「韓国現代史の重要局面を緊迫感たっぷりに描く」KCIA 南山の部長たち kenshuchuさんの映画レビュー(感想・評価)
韓国現代史の重要局面を緊迫感たっぷりに描く
KCIA部長による朴正煕大統領の暗殺事件を描いた、実話ベースの物語。
朴大統領をアメリカで告発した前部長への対応から始まり、側近たちが騙し合い、大統領に媚びを売りながら勢力争いをする姿はとても面白かった。さらにアメリカの意向も絡んでいく、深みのある脚本だった。
最終的に大統領を殺害することは事実なので、そこまでの持って行き方が映画としての見せ所。そういう意味では地味ながらとても緊迫感のあるシーンの連続で飽きさせない作りだった。

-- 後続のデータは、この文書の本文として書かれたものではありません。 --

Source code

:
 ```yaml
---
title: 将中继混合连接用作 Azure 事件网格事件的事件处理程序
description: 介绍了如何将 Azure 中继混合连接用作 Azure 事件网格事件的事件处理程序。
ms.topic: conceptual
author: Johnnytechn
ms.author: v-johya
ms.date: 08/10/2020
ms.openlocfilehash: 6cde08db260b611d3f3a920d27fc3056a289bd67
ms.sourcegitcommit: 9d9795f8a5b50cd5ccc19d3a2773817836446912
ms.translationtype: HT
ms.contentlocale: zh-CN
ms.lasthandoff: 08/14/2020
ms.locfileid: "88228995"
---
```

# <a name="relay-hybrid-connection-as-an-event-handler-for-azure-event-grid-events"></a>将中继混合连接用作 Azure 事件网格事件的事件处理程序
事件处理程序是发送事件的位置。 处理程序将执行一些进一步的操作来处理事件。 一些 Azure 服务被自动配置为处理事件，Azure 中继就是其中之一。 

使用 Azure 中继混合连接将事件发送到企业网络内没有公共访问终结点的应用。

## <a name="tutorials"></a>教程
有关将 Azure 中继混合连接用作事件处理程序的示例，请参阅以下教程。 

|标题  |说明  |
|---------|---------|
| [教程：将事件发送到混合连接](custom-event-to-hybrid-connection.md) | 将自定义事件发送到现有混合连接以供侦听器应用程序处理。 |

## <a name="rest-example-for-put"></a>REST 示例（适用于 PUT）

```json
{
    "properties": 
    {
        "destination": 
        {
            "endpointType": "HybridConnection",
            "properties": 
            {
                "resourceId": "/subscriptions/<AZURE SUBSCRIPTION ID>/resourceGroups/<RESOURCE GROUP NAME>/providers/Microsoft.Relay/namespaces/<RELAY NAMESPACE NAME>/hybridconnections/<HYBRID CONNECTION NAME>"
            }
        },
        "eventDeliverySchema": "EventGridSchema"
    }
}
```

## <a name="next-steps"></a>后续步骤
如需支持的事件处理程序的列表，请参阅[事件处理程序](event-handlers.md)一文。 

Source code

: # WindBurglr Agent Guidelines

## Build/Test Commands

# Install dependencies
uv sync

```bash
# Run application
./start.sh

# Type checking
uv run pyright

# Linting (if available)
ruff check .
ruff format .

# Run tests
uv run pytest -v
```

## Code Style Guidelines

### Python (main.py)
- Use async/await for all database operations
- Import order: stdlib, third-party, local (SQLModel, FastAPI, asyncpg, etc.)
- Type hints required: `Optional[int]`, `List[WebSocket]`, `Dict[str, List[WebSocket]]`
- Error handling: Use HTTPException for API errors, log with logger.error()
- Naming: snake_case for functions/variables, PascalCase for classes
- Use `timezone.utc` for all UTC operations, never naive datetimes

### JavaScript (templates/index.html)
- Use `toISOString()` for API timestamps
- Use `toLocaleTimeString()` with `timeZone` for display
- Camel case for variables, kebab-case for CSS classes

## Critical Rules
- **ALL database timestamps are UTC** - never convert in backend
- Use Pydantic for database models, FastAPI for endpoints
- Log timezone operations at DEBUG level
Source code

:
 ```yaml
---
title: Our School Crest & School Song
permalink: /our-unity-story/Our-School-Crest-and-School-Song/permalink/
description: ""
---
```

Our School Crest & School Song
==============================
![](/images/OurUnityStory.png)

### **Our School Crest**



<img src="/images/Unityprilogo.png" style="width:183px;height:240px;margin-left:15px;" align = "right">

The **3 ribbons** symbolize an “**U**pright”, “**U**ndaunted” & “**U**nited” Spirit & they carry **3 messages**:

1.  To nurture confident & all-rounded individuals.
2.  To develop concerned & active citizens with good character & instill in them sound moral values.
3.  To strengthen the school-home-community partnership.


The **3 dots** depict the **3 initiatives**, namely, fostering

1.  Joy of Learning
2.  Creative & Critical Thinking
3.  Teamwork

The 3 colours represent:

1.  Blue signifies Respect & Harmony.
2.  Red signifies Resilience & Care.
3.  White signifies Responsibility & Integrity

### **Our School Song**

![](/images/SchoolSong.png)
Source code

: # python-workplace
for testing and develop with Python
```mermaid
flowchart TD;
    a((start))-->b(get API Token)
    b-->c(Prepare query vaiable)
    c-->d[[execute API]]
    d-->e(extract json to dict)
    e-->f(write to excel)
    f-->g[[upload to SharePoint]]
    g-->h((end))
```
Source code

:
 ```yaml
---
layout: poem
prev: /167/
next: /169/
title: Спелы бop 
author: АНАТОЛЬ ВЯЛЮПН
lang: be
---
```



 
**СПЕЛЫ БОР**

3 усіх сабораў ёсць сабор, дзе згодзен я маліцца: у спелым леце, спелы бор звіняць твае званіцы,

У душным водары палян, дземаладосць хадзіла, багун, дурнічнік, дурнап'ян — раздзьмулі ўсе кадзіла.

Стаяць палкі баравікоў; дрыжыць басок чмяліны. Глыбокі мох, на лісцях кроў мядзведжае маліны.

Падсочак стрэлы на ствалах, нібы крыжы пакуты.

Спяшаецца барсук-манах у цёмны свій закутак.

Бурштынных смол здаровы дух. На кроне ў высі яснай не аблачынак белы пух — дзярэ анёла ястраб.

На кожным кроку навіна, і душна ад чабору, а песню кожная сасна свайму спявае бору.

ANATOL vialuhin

朴正煕による軍事クーデターから18年。長期の独裁政権による腐敗が進み、崩壊すべく崩壊した朴正煕政権なのだが、大統領やその側近たちが自ら起こしたクーデターを革命と呼ぶ姿は恐ろしくも滑稽だった。そして、大統領殺害から半年ほどで次の軍事クーデターが発生、光州事件(「タクシー運転手」の背景)に至るという悲しい史実が待っている。あー、あいつが全斗煥なのかなと思わせて終わるのも憎い演出だった。
「大統領の理髪師」→本作→「タクシー運転手」→「1987、ある闘いの真実」と連なる、現代韓国を紐解く名作がまた1つ生まれた。